長距離相互作用を持つスピン系の臨界減衰指数

longrange.png長距離相互作用を持つスピン系は、近接相互作用のみの系とは異なった臨界現象を示すことが知られている。しかしながら、平均場的領域、中間領域、近接的領域、それぞれの境界については、これまで明らかではなかった。我々は、べき的に減衰する長距離相互作用を持つ二次元正方格子イジング模型を、オーダーNクラスターアルゴリズムを用いてシミュレーションを行い、臨界指数と臨界係数を精度よく評価した。また、"combined Binder ratio"'と呼ばれる、スケーリング補正項を打ち消すユニバーサルな方法を開発し、境界領域における相転移の臨界指数の振る舞いを明らかにした。

1イオン異方性を持つハルデン鎖の基底状態

haldaneS=1の反強磁性スピン鎖におけるハルデン相は対称性に保護されたトポロジカル(SPT)相の代表例である。実際の物質において、このようなスピン系を考える場合、一軸異方性 D(Sz)^2やrhombic異方性E((Sx)^2-(Sy)^2)という1イオン異方性を考慮した基底状態の理解が重要になる。これまでは主に、一軸異方性の影響を中心に研究が行われ、ハルデン相の他にS_zの反強磁性秩序相、Large-D相が存在することが知られていた。我々は、密度行列繰り込み群法を用いて、rhombic異方性も考慮した場合の基底状態相図を明らかにし、わずかでもrhombic異方性が存在すると、ハルデン相とLarge-D相の間に中間相(SxまたはSyの反強磁性秩序相)が生じることを示した。また、エネルギー準位の交差により相転移点を決定するレベルスペクトロスコピーにより、rhombic異方性がない場合のハルデン相とLarge-D相の相境界を6桁の精度で精密に決定した。
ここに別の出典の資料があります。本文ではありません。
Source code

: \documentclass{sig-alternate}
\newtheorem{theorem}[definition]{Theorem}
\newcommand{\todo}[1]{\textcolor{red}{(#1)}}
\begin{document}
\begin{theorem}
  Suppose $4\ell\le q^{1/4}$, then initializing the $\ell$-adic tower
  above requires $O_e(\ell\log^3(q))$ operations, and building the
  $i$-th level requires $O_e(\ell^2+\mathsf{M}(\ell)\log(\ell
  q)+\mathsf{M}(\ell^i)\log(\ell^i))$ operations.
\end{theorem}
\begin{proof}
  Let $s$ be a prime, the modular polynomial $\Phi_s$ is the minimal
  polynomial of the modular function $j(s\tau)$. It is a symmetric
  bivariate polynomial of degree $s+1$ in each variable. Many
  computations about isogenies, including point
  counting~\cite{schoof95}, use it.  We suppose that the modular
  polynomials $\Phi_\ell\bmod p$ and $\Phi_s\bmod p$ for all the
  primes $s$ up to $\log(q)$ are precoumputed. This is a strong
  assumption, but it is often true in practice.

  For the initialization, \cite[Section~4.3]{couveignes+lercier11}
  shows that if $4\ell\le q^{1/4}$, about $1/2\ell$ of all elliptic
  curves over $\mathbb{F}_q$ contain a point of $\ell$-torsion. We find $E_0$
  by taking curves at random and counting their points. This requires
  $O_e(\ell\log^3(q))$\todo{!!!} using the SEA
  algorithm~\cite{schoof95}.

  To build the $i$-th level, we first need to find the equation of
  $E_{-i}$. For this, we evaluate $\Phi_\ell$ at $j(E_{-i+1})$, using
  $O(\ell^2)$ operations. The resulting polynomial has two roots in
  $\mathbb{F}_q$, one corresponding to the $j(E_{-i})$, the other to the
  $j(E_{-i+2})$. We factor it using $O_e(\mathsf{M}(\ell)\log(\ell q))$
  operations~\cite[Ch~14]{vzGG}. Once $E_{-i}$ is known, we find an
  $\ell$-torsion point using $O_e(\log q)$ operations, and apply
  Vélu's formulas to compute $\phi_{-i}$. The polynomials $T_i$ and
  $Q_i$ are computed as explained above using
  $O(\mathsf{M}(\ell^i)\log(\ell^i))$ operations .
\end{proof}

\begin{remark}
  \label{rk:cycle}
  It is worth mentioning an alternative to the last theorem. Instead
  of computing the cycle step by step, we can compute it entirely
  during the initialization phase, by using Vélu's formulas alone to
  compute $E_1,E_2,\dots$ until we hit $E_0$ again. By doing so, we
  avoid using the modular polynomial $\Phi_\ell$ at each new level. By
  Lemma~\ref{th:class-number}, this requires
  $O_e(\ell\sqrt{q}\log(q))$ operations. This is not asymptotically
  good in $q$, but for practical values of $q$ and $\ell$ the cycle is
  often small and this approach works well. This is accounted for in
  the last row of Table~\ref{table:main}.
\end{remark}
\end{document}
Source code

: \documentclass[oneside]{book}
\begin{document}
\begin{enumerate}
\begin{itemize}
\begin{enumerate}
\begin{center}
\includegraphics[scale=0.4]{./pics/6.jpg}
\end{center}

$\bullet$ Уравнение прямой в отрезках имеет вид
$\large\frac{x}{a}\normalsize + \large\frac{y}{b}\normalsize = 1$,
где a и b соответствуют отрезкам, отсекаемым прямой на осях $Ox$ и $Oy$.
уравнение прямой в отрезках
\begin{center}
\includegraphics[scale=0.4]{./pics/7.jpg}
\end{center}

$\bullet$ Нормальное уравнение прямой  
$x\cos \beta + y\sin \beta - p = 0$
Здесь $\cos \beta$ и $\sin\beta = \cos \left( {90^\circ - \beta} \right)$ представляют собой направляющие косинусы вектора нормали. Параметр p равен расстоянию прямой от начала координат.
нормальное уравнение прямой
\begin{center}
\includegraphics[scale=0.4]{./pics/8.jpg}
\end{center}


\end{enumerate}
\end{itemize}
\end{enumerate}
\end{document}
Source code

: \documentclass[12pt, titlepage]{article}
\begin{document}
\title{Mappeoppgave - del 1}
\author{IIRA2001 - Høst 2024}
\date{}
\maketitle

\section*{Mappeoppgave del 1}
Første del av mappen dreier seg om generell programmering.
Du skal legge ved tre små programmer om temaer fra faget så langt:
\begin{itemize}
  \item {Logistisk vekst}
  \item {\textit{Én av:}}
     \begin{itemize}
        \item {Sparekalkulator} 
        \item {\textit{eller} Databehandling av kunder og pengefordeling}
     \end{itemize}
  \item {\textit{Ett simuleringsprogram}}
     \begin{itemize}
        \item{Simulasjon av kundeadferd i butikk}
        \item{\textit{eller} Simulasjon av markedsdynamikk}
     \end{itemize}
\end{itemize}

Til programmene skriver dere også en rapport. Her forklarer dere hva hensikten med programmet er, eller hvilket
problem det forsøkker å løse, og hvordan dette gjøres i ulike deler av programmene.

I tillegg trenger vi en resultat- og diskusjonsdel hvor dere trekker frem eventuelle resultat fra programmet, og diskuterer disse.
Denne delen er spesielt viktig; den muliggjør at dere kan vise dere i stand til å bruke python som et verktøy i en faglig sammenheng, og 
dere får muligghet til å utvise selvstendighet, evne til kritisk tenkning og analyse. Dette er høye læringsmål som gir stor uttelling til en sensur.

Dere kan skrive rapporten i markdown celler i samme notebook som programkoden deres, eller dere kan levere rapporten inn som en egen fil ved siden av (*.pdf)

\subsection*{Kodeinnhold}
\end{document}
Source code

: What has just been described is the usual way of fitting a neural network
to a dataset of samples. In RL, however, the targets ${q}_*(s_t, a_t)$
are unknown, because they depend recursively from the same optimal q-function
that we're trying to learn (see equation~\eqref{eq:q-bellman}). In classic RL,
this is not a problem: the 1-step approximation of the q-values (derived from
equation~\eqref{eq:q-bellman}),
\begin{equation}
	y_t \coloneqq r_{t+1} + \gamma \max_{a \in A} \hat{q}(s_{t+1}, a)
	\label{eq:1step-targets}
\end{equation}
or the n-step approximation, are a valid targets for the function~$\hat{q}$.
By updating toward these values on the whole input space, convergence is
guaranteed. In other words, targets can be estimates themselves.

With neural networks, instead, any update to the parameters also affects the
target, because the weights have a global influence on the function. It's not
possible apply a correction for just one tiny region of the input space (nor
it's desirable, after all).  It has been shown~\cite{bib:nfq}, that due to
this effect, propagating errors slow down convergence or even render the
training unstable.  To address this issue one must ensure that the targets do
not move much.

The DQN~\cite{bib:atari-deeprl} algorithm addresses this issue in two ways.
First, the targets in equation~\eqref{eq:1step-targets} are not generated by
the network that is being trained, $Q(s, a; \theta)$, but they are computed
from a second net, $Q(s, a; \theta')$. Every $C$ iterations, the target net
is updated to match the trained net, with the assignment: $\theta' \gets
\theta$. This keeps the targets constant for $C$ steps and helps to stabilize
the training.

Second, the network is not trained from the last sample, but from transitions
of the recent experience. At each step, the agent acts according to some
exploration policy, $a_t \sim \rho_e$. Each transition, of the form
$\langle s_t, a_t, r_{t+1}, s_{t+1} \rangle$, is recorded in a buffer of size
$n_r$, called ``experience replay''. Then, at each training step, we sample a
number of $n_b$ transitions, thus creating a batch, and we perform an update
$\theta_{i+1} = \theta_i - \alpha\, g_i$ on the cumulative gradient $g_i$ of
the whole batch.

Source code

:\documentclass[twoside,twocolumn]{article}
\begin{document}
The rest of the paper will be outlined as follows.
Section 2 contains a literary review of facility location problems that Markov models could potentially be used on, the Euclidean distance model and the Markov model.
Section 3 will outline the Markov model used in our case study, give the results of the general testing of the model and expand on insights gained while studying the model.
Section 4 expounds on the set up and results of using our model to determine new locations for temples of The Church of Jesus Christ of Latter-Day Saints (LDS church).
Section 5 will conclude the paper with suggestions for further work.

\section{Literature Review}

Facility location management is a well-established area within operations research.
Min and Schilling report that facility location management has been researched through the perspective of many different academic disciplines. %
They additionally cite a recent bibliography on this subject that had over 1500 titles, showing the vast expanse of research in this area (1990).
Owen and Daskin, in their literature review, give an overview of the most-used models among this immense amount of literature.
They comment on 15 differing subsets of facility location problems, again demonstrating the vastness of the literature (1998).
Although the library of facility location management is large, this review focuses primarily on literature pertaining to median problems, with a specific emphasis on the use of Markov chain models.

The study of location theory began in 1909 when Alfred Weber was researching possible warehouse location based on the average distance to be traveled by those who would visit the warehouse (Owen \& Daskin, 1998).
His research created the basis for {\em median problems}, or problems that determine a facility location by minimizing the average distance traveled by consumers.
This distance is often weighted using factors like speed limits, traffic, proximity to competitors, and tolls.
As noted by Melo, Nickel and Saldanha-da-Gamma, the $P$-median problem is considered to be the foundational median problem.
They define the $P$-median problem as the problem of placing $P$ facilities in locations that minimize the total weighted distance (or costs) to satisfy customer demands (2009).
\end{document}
  • Yu-Chin Tzeng, Hiroaki Onishi, Tsuyoshi Okubo, Ying-Jer Kao, Quantum phase transitions driven by rhombic-type single-ion anisotropy in the S = 1 Haldane chain, Phys. Rev. B 96, 060404(R) (2017).